Interview: The Klaxons
Back from a psychedelic trip that started with the Mercury Prize, the Klaxons tell Aidan Smith why their prog album is irrevocably lost to the void
On a steaming afternoon in London I am on a mission to sneak a listen to one of rock's great lost albums. It's not the Klaxons' official follow-up to their Mercury-winning debut but the aborted collection of songs which have already assumed mythic status for how they caused the band to lose their minds.

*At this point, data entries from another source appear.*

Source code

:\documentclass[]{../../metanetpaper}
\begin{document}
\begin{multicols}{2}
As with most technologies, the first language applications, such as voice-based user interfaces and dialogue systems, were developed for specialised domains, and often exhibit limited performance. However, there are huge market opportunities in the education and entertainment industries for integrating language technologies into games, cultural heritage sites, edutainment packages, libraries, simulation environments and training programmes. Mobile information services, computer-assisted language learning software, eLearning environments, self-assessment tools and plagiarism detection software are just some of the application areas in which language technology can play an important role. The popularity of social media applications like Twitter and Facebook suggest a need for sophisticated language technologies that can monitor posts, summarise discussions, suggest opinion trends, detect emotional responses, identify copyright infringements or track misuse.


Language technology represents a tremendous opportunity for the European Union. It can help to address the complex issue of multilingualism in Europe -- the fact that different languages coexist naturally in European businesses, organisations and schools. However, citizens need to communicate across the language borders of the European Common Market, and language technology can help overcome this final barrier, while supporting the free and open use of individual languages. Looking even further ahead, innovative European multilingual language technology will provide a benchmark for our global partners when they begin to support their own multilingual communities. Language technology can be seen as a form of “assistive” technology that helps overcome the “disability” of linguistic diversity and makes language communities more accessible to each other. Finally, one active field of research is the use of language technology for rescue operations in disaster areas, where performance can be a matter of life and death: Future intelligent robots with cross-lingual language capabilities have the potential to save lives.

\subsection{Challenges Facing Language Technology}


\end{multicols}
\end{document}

A visit to a New York yoga studio where a feather-clad shaman charged 100 a head to introduce singer Jamie Reynolds and guitarist Simon Taylor-Davis to the legal drug ayahuasca is supposed to have been crucial to unblocking their creativity, with one of the Peruvian plant's benefits being vomiting lasting a week.
Fascinating though this is, however, I am more intrigued by a remark made by Taylor-Davis about 2,000 years ago - Klaxons deal in vast quantities of time - when they first re-entered the studio. "We're thinking of making a prog album this time, a huge tribal prog album," he said, before confirming: "We're definitely going to make a big prog album."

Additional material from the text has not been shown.